### EXERCISE:
Count how many lines hold "covers" in the records, and respond with that number by itself.
[MATERIAL FOR THIS EXERCISE — start]
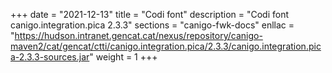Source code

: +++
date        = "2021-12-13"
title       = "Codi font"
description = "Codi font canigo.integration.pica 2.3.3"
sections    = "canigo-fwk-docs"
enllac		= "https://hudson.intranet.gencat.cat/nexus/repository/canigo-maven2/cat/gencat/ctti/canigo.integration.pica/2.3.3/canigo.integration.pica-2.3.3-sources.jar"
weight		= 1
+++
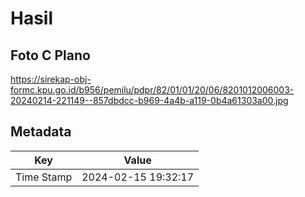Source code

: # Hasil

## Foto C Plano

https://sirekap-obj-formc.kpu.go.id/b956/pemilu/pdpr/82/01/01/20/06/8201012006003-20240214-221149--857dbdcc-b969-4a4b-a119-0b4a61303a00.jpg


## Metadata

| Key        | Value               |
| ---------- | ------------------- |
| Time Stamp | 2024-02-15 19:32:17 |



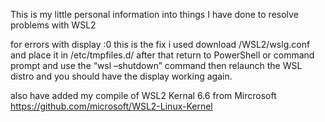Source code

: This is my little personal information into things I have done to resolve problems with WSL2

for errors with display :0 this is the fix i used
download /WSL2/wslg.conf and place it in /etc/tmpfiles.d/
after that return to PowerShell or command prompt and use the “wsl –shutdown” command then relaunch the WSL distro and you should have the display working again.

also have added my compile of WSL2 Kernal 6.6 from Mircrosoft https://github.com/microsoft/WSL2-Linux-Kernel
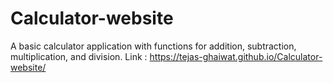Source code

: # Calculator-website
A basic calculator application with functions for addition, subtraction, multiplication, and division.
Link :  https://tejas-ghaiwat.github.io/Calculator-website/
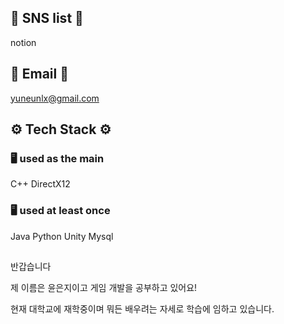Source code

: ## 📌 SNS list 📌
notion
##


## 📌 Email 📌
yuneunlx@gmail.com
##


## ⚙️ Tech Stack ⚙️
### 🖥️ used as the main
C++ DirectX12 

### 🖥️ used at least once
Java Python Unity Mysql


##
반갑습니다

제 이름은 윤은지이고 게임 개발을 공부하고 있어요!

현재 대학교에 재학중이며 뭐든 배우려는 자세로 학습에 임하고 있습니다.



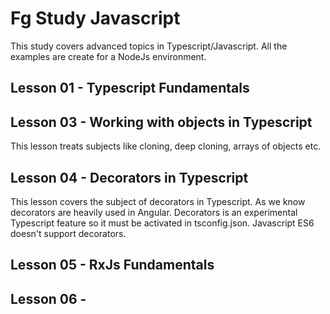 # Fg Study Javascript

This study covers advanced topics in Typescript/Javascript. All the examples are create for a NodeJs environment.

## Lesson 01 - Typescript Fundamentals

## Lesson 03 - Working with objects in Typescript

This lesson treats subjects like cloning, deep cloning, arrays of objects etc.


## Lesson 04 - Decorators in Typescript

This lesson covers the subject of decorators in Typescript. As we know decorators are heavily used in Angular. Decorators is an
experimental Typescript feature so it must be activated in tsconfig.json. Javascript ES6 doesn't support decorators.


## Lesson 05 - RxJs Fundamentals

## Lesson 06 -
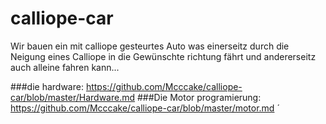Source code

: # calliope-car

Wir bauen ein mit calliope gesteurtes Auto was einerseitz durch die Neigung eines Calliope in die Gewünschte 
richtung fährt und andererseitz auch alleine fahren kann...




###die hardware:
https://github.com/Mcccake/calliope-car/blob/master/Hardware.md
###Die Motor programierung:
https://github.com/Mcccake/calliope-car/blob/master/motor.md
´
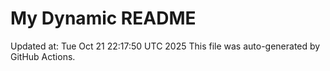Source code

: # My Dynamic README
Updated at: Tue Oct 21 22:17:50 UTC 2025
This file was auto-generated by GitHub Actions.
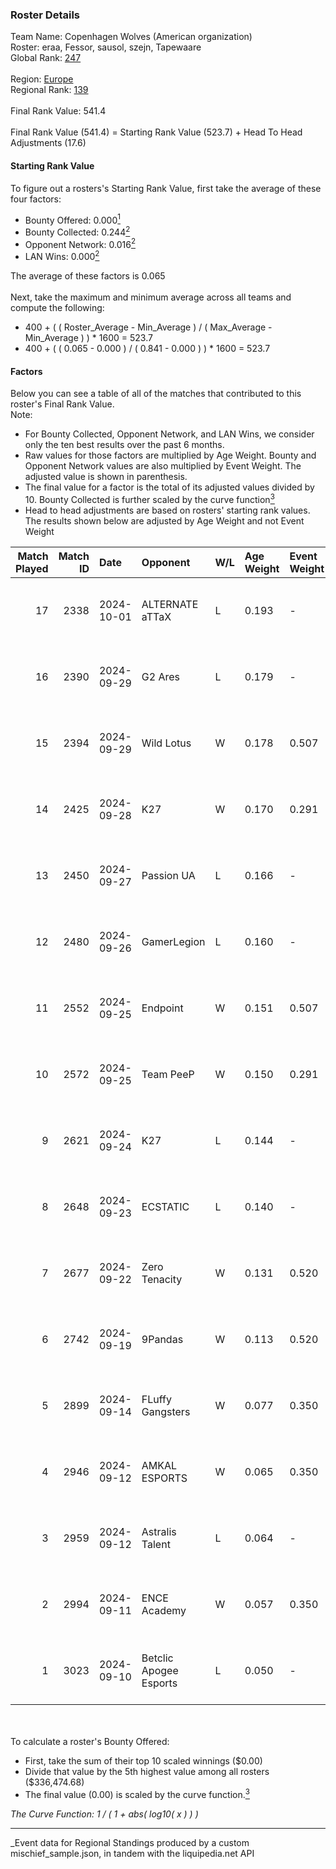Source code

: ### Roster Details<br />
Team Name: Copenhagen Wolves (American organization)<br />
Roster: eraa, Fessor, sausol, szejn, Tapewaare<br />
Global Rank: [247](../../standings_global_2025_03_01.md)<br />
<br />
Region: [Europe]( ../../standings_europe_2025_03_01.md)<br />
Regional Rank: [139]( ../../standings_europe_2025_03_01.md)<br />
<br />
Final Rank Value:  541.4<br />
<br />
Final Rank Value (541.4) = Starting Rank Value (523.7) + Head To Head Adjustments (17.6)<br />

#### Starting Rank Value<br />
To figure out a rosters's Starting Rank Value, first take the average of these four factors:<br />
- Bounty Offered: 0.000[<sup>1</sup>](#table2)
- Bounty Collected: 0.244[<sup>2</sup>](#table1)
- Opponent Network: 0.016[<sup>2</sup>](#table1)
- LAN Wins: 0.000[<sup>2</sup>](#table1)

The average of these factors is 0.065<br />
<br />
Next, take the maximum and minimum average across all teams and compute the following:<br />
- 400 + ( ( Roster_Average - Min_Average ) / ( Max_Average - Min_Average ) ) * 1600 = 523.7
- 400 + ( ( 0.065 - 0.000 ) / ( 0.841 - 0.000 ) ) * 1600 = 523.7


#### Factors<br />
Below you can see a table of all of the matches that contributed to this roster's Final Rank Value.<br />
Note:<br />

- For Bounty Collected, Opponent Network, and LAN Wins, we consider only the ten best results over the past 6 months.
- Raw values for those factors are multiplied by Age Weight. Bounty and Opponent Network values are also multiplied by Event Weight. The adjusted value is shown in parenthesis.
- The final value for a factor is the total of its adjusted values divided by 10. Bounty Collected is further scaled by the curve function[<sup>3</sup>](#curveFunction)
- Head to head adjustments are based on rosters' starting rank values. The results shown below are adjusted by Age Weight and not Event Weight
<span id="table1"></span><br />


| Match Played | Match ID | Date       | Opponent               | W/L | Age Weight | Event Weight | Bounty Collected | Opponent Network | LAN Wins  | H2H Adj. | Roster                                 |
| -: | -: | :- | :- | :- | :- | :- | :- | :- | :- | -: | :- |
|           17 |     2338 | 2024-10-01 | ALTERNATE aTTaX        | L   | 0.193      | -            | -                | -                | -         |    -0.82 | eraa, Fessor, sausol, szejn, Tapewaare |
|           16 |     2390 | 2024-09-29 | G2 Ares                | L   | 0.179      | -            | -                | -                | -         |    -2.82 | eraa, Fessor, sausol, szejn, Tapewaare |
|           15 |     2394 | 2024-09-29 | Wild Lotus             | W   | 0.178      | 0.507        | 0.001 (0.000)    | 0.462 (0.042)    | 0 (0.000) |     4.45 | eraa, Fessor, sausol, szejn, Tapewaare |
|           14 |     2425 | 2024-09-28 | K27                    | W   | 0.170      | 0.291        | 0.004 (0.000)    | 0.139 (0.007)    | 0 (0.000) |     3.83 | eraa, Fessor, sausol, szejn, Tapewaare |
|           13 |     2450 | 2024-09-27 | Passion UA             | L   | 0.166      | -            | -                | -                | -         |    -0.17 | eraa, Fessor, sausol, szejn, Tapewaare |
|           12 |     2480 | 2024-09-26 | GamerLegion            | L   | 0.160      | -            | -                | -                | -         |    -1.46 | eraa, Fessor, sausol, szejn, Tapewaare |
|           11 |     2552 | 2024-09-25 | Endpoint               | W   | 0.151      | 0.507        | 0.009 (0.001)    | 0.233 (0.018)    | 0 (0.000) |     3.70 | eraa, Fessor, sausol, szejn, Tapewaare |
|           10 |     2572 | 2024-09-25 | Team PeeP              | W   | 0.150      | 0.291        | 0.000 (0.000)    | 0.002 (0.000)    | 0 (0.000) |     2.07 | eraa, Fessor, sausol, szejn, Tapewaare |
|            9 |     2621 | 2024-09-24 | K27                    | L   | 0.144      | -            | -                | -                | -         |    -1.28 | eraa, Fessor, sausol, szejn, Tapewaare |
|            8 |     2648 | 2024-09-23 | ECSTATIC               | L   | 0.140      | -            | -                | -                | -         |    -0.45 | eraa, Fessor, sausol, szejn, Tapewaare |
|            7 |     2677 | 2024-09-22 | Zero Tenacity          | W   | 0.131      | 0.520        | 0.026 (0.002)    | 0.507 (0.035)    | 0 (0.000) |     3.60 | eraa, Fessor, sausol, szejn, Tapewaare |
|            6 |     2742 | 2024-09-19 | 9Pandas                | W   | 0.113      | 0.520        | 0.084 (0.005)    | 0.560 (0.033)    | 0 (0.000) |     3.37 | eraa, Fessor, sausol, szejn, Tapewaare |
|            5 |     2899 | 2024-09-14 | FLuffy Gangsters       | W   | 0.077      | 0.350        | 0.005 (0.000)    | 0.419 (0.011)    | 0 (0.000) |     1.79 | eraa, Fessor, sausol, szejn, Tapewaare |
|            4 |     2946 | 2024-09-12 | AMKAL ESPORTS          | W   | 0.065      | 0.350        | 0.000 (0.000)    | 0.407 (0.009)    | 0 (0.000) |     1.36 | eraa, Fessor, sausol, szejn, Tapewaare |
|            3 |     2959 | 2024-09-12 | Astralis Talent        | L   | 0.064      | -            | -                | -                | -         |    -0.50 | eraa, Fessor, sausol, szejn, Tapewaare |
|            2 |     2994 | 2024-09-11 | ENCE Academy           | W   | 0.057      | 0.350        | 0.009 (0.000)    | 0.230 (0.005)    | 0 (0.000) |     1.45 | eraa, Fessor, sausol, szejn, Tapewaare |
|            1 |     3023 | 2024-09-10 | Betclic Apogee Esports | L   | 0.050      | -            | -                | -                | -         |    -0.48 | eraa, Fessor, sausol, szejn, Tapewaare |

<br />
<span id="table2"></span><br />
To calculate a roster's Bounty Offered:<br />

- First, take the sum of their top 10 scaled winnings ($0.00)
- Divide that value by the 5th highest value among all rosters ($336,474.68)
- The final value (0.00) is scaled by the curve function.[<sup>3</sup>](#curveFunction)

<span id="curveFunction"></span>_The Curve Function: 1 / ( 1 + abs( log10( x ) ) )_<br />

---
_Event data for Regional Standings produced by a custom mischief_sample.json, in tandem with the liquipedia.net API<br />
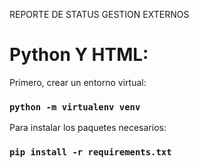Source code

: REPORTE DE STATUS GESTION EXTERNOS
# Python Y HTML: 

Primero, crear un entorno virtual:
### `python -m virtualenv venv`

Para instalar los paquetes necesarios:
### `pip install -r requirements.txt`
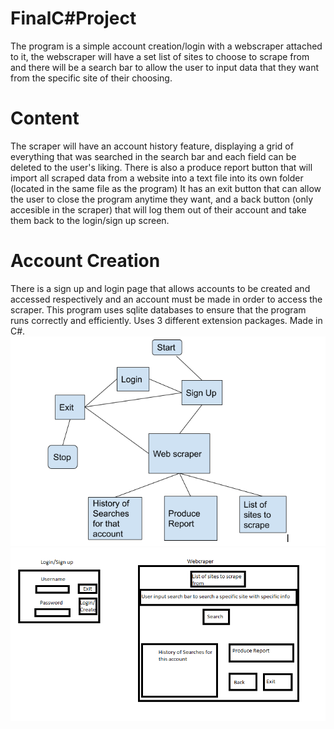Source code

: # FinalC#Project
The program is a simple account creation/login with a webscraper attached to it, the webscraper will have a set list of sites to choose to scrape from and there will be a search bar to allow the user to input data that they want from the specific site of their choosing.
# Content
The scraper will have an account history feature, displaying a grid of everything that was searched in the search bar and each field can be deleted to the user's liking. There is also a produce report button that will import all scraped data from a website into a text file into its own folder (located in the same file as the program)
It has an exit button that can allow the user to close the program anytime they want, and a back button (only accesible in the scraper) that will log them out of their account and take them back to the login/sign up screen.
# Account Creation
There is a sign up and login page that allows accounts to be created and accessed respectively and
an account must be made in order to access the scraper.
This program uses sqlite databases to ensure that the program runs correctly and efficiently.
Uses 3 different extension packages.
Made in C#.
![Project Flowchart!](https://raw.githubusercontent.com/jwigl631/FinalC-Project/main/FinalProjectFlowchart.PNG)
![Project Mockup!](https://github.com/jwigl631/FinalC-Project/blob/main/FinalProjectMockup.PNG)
[MATERIAL FOR THIS EXERCISE — finish]
### RESULT:
2